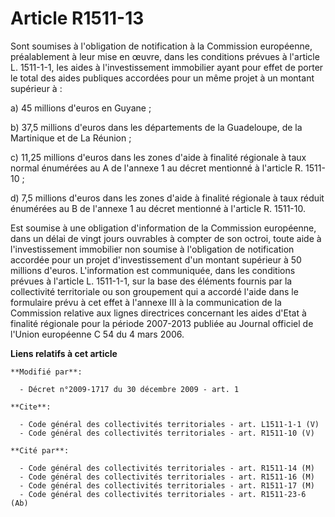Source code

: # Article R1511-13

Sont soumises à l'obligation de notification à la Commission européenne, préalablement à leur mise en œuvre, dans les
conditions prévues à l'article L. 1511-1-1, les aides à l'investissement immobilier ayant pour effet de porter le total des
aides publiques accordées pour un même projet à un montant supérieur à : 

a) 45 millions d'euros en Guyane ; 

b) 37,5 millions d'euros dans les départements de la Guadeloupe, de la Martinique et de La Réunion ; 

c) 11,25 millions d'euros dans les zones d'aide à finalité régionale à taux normal énumérées au A de l'annexe 1 au décret
mentionné à l'article R. 1511-10 ; 

d) 7,5 millions d'euros dans les zones d'aide à finalité régionale à taux réduit énumérées au B de l'annexe 1 au décret
mentionné à l'article R. 1511-10. 

Est soumise à une obligation d'information de la Commission européenne, dans un délai de vingt jours ouvrables à compter de
son octroi, toute aide à l'investissement immobilier non soumise à l'obligation de notification accordée pour un projet
d'investissement d'un montant supérieur à 50 millions d'euros. L'information est communiquée, dans les conditions prévues à
l'article L. 1511-1-1, sur la base des éléments fournis par la collectivité territoriale ou son groupement qui a accordé
l'aide dans le formulaire prévu à cet effet à l'annexe III à la communication de la Commission relative aux lignes
directrices concernant les aides d'Etat à finalité régionale pour la période 2007-2013 publiée au Journal officiel de l'Union
européenne C 54 du 4 mars 2006.

**Liens relatifs à cet article**

	**Modifié par**:

	  - Décret n°2009-1717 du 30 décembre 2009 - art. 1

	**Cite**:

	  - Code général des collectivités territoriales - art. L1511-1-1 (V)
	  - Code général des collectivités territoriales - art. R1511-10 (V)

	**Cité par**:

	  - Code général des collectivités territoriales - art. R1511-14 (M)
	  - Code général des collectivités territoriales - art. R1511-16 (M)
	  - Code général des collectivités territoriales - art. R1511-17 (M)
	  - Code général des collectivités territoriales - art. R1511-23-6 (Ab)
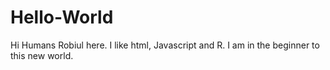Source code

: # Hello-World

Hi Humans
Robiul here. I like html, Javascript and R. I am in the beginner to this new world.
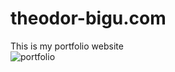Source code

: # theodor-bigu.com
This is my portfolio website<br/>
![portfolio](https://github.com/theodorbigu/theodor-bigu.com/blob/master/photos/demo/demo.png?raw=true)

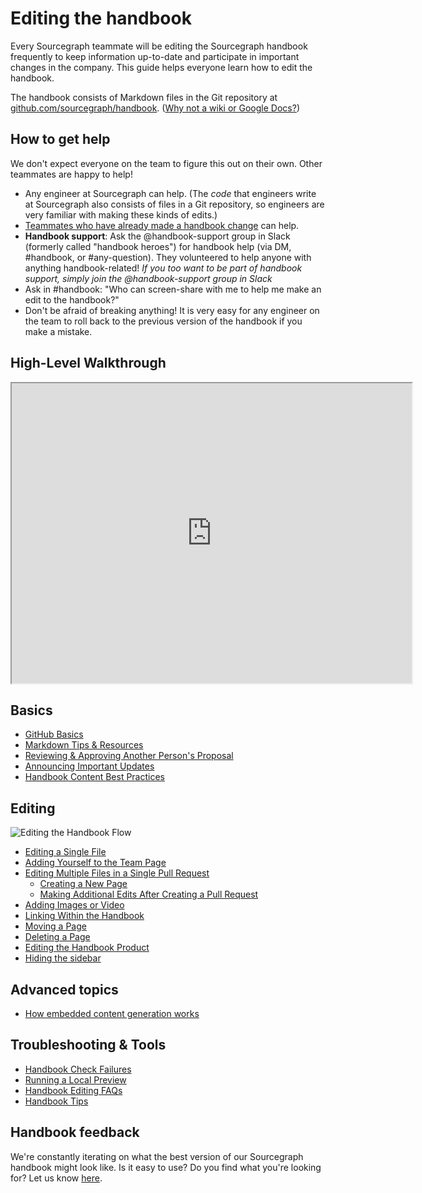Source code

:# Editing the handbook

Every Sourcegraph teammate will be editing the Sourcegraph handbook frequently to keep information up-to-date and participate in important changes in the company. This guide helps everyone learn how to edit the handbook.

The handbook consists of Markdown files in the Git repository at [github.com/sourcegraph/handbook](https://github.com/sourcegraph/handbook/tree/main/content). ([Why not a wiki or Google Docs?](../index.md#why-do-we-use-git-why-not-a-wiki-or-google-docs))

## How to get help

We don't expect everyone on the team to figure this out on their own. Other teammates are happy to help!

- Any engineer at Sourcegraph can help. (The _code_ that engineers write at Sourcegraph also consists of files in a Git repository, so engineers are very familiar with making these kinds of edits.)
- [Teammates who have already made a handbook change](https://sourcegraph.com/github.com/sourcegraph/handbook/-/stats/contributors) can help.
- **Handbook support**: Ask the @handbook-support group in Slack (formerly called "handbook heroes") for handbook help (via DM, #handbook, or #any-question). They volunteered to help anyone with anything handbook-related! _If you too want to be part of handbook support, simply join the @handbook-support group in Slack_
- Ask in #handbook: "Who can screen-share with me to help me make an edit to the handbook?"
- Don't be afraid of breaking anything! It is very easy for any engineer on the team to roll back to the previous version of the handbook if you make a mistake.

## High-Level Walkthrough

   <iframe src="https://drive.google.com/file/d/1SU0ACCm0dJZAK-OWxBqFeJvzvuwveZUT/preview" width="640" height="480" allow="autoplay"></iframe>

## Basics

- [GitHub Basics](../../departments/people-talent/git-intro.md)
- [Markdown Tips & Resources](markdown-resources.md)
- [Reviewing & Approving Another Person's Proposal](reviewing-a-proposal.md)
- [Announcing Important Updates](announcing-handbook-updates.md)
- [Handbook Content Best Practices](handbook-content-best-practices.md)

## Editing

![Editing the Handbook Flow](https://storage.googleapis.com/sourcegraph-assets/handbook/Editing%20the%20Handbook.jpg)

- [Editing a Single File](edit-a-single-file.md)
- [Adding Yourself to the Team Page](add-yourself-to-team-page.md)
- [Editing Multiple Files in a Single Pull Request](multiple-changes-single-pr.md)
  - [Creating a New Page](adding-new-files.md)
  - [Making Additional Edits After Creating a Pull Request](changes-after-pr.md)
- [Adding Images or Video](handbook-images-video.md)
- [Linking Within the Handbook](linking-within-handbook.md)
- [Moving a Page](move-a-page.md)
- [Deleting a Page](delete-a-page.md)
- [Editing the Handbook Product](editing-the-handbook-product.md)
- [Hiding the sidebar](hiding-the-sidebar.md)

## Advanced topics

- [How embedded content generation works](content-generation.md)

## Troubleshooting & Tools

- [Handbook Check Failures](handbook-check-failures.md)
- [Running a Local Preview](run-a-local-preview.md)
- [Handbook Editing FAQs](handbook-edit-faqs.md)
- [Handbook Tips](../handbook-tips.md)

## Handbook feedback

We're constantly iterating on what the best version of our Sourcegraph handbook might look like. Is it easy to use? Do you find what you're looking for? Let us know [here](https://docs.google.com/forms/d/e/1FAIpQLSfb0yU9xmnvK2namuUzUEKbB9IqZlNQF2IWw0OpLsGvBiW2oQ/viewform?usp=sf_link).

[EXERCISE DESCRIPTION]:
The entries are to be transcribed word for word, without their images.

[SOLUTION TO THIS EXERCISE]:
Source code

: # Article R1511-13

Sont soumises à l'obligation de notification à la Commission européenne, préalablement à leur mise en œuvre, dans les
conditions prévues à l'article L. 1511-1-1, les aides à l'investissement immobilier ayant pour effet de porter le total des
aides publiques accordées pour un même projet à un montant supérieur à : 

a) 45 millions d'euros en Guyane ; 

b) 37,5 millions d'euros dans les départements de la Guadeloupe, de la Martinique et de La Réunion ; 

c) 11,25 millions d'euros dans les zones d'aide à finalité régionale à taux normal énumérées au A de l'annexe 1 au décret
mentionné à l'article R. 1511-10 ; 

d) 7,5 millions d'euros dans les zones d'aide à finalité régionale à taux réduit énumérées au B de l'annexe 1 au décret
mentionné à l'article R. 1511-10. 

Est soumise à une obligation d'information de la Commission européenne, dans un délai de vingt jours ouvrables à compter de
son octroi, toute aide à l'investissement immobilier non soumise à l'obligation de notification accordée pour un projet
d'investissement d'un montant supérieur à 50 millions d'euros. L'information est communiquée, dans les conditions prévues à
l'article L. 1511-1-1, sur la base des éléments fournis par la collectivité territoriale ou son groupement qui a accordé
l'aide dans le formulaire prévu à cet effet à l'annexe III à la communication de la Commission relative aux lignes
directrices concernant les aides d'Etat à finalité régionale pour la période 2007-2013 publiée au Journal officiel de l'Union
européenne C 54 du 4 mars 2006.

**Liens relatifs à cet article**

	**Modifié par**:

	  - Décret n°2009-1717 du 30 décembre 2009 - art. 1

	**Cite**:

	  - Code général des collectivités territoriales - art. L1511-1-1 (V)
	  - Code général des collectivités territoriales - art. R1511-10 (V)

	**Cité par**:

	  - Code général des collectivités territoriales - art. R1511-14 (M)
	  - Code général des collectivités territoriales - art. R1511-16 (M)
	  - Code général des collectivités territoriales - art. R1511-17 (M)
	  - Code général des collectivités territoriales - art. R1511-23-6 (Ab)
Source code

: # Hello-World

Hi Humans
Robiul here. I like html, Javascript and R. I am in the beginner to this new world.
Source code

: # theodor-bigu.com
This is my portfolio website<br/>
![portfolio](https://github.com/theodorbigu/theodor-bigu.com/blob/master/photos/demo/demo.png?raw=true)

Source code

:# Editing the handbook

Every Sourcegraph teammate will be editing the Sourcegraph handbook frequently to keep information up-to-date and participate in important changes in the company. This guide helps everyone learn how to edit the handbook.

The handbook consists of Markdown files in the Git repository at [github.com/sourcegraph/handbook](https://github.com/sourcegraph/handbook/tree/main/content). ([Why not a wiki or Google Docs?](../index.md#why-do-we-use-git-why-not-a-wiki-or-google-docs))

## How to get help

We don't expect everyone on the team to figure this out on their own. Other teammates are happy to help!

- Any engineer at Sourcegraph can help. (The _code_ that engineers write at Sourcegraph also consists of files in a Git repository, so engineers are very familiar with making these kinds of edits.)
- [Teammates who have already made a handbook change](https://sourcegraph.com/github.com/sourcegraph/handbook/-/stats/contributors) can help.
- **Handbook support**: Ask the @handbook-support group in Slack (formerly called "handbook heroes") for handbook help (via DM, #handbook, or #any-question). They volunteered to help anyone with anything handbook-related! _If you too want to be part of handbook support, simply join the @handbook-support group in Slack_
- Ask in #handbook: "Who can screen-share with me to help me make an edit to the handbook?"
- Don't be afraid of breaking anything! It is very easy for any engineer on the team to roll back to the previous version of the handbook if you make a mistake.

## High-Level Walkthrough

   <iframe src="https://drive.google.com/file/d/1SU0ACCm0dJZAK-OWxBqFeJvzvuwveZUT/preview" width="640" height="480" allow="autoplay"></iframe>

## Basics

- [GitHub Basics](../../departments/people-talent/git-intro.md)
- [Markdown Tips & Resources](markdown-resources.md)
- [Reviewing & Approving Another Person's Proposal](reviewing-a-proposal.md)
- [Announcing Important Updates](announcing-handbook-updates.md)
- [Handbook Content Best Practices](handbook-content-best-practices.md)

## Editing

![Editing the Handbook Flow](https://storage.googleapis.com/sourcegraph-assets/handbook/Editing%20the%20Handbook.jpg)

- [Editing a Single File](edit-a-single-file.md)
- [Adding Yourself to the Team Page](add-yourself-to-team-page.md)
- [Editing Multiple Files in a Single Pull Request](multiple-changes-single-pr.md)
  - [Creating a New Page](adding-new-files.md)
  - [Making Additional Edits After Creating a Pull Request](changes-after-pr.md)
- [Adding Images or Video](handbook-images-video.md)
- [Linking Within the Handbook](linking-within-handbook.md)
- [Moving a Page](move-a-page.md)
- [Deleting a Page](delete-a-page.md)
- [Editing the Handbook Product](editing-the-handbook-product.md)
- [Hiding the sidebar](hiding-the-sidebar.md)

## Advanced topics

- [How embedded content generation works](content-generation.md)

## Troubleshooting & Tools

- [Handbook Check Failures](handbook-check-failures.md)
- [Running a Local Preview](run-a-local-preview.md)
- [Handbook Editing FAQs](handbook-edit-faqs.md)
- [Handbook Tips](../handbook-tips.md)

## Handbook feedback

We're constantly iterating on what the best version of our Sourcegraph handbook might look like. Is it easy to use? Do you find what you're looking for? Let us know [here](https://docs.google.com/forms/d/e/1FAIpQLSfb0yU9xmnvK2namuUzUEKbB9IqZlNQF2IWw0OpLsGvBiW2oQ/viewform?usp=sf_link).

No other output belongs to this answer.